Setelah memastikan pesanan pembeli, Kadir bergegas ke dapur yang ada di bagian dalam warung. Dari sana ia membawa puluhan tusuk daging pelanduk yang sebelumnya sudah dibersihkan. ”Begitu orang pesan, kita tinggal bakar saja,” katanya, ketika Batam Pos singgah di sana, beberapa waktu lalu.

Pembakaran dilakukan di depan warung. Asap mengepul-ngepul. Menurut Kadir, pembakaran sengaja dilakukan di depan agar pengunjung bisa melihat dengan jelas struktur daging pelanduk segar. Saat dibakar, daging pelanduk tak terlalu menebar aroma khas. ”Mirip-mirip daging kambing,” kata Kadir. Bedanya, kata Kadir menambahkan, daging pelanduk lebih amis dibanding kambing. Karena itu, kata dia, membersihkan dan mengolahnya harus teliti. ”Kami punya resep khusus, agar saat dimakan sate tak lagi terasa amis,” katanya.

Apa resepnya? Sambil terkekeh Kadir menjawab, ”Itu rahasia keluarga. Turun temurun.” Memang, sebelum Kadir mengambilalih kendali Warung Gelora, orangtuanya adalah nakhoda yang memimpin peluncuran perdana Warung Gelora lebih dari sepuluh tahun silam.
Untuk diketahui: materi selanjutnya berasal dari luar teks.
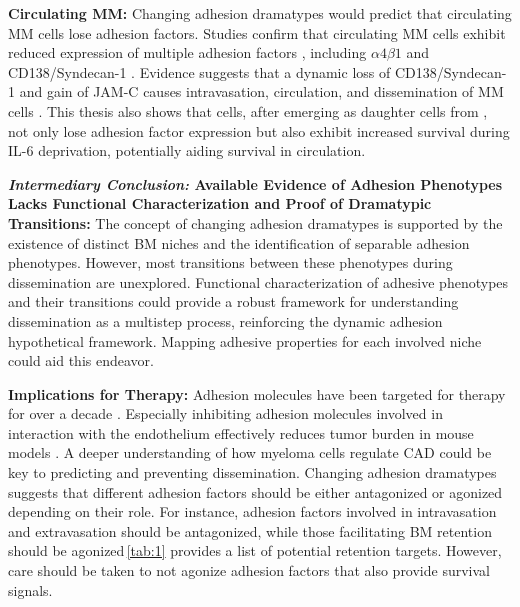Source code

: \textbf{Circulating MM:}
Changing adhesion dramatypes would predict that circulating MM cells lose adhesion
factors. Studies confirm that  circulating
\ac{MM} cells exhibit reduced expression of multiple adhesion factors
, including
$\alpha4\beta1$ and CD138/Syndecan-1
\cite{paivaDetailedCharacterizationMultiple2013,
      paivaCompetitionClonalPlasma2011, akhmetzyanovaDynamicCD138Surface2020}.
Evidence suggests that a dynamic loss of CD138/Syndecan-1 and gain of JAM-C
causes intravasation, circulation, and dissemination of MM cells
\cite{akhmetzyanovaDynamicCD138Surface2020,
      brandlJunctionalAdhesionMolecule2022}. This thesis also shows that \nMAina
cells, after emerging as daughter cells from \MAina, not only lose adhesion
factor expression but also exhibit increased survival during IL-6 deprivation,
potentially aiding survival in circulation.


\textbf{\textit{Intermediary Conclusion:} Available Evidence of Adhesion
      Phenotypes Lacks Functional Characterization and Proof of Dramatypic
      Transitions:} The concept of changing adhesion dramatypes is supported by the
existence of distinct BM niches and the identification of separable adhesion
phenotypes. However, most transitions between these phenotypes during
dissemination are unexplored. Functional characterization of adhesive phenotypes
and their transitions could provide a robust framework for understanding
dissemination as a multistep process, reinforcing the dynamic adhesion
hypothetical framework. Mapping adhesive properties for each involved niche
could aid this endeavor.



\textbf{Implications for Therapy:}
Adhesion molecules have been targeted for therapy for over a decade
\cite{nairChapterSixEmerging2012, neriTargetingAdhesionMolecules2012}.
Especially inhibiting adhesion molecules involved in interaction with the
endothelium effectively reduces tumor burden in mouse models
\cite{asosinghUniquePathwayHoming2001a,
      mrozikTherapeuticTargetingNcadherin2015}. A deeper understanding of how myeloma
cells regulate \ac{CAD} could be key to predicting and preventing
dissemination. Changing adhesion dramatypes suggests that different adhesion factors
should be either antagonized or agonized depending on their role. For instance,
adhesion factors involved in intravasation and extravasation should be
antagonized, while those facilitating BM retention should be
agonized\,\textemdash\autoref{tab:1} provides a list of potential retention
targets. However, care should be taken to not agonize adhesion factors that also
provide survival signals.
Sekitar sepuluh menit berada di pangganggan, sate pelanduk siap disajikan. Satu porsi terdiri dari sepuluh tusuk, ditaruh di atas sebuah piring kecil lalu disiram dengan bumbu kacang dan kecap. Hmmm, bau daging panggang dan bumbung kacang di depan hidung pengunjung mulai membangkitkan selera makan. Tersedia dua pilihan, Anda mau menyantapnya dengan lontong atau nasi. Tapi, kebanyakan pengunjung memilih lontong.

Di lidah, daging pelanduk yang seporsi dihargai Rp15 ribu itu, lebih halus daripada daging kambing. Pembakaran yang pas membuatnya juga terasa empuk dan tidak alot. Karena itu, tidak perlu waktu lama untuk menghabiskan satu porsi sate pelanduk. ”Banyak yang minta tambah,” ungkap Kadir. Bumbu kacang dan kecap yang tersisa di piring juga enak disantap dengan kerupuk yang banyak digantung dekat meja pengunjung.

Lalu apa khasiat daging pelanduk? ”Untuk menambah tenaga. Cocok untuk laki-laki,” ujarnya. Setengah berbisik, Kadir menambahkan, ”Kalau belum menikah jangan sering-sering makan pelanduk, nanti tersiksa hehe.” Khasiat daging pelanduk itu pula yang melatarbelakangi pemberian nama warungnya. ”Biar yang makan tambah bergelora,” ucapnya.

Sehari Kadir biasa menghabiskan tiga ekor pelanduk atau sekitar 45 kilogram daging. Pelanduk adalah binatang kecil yang mirip kancil tapi ukuran badannya lebih menyerupai kambing. Meski berada jauh dari pusat Kota Ranai, warung sate pelanduk Kadir selalu ramai dikunjungi.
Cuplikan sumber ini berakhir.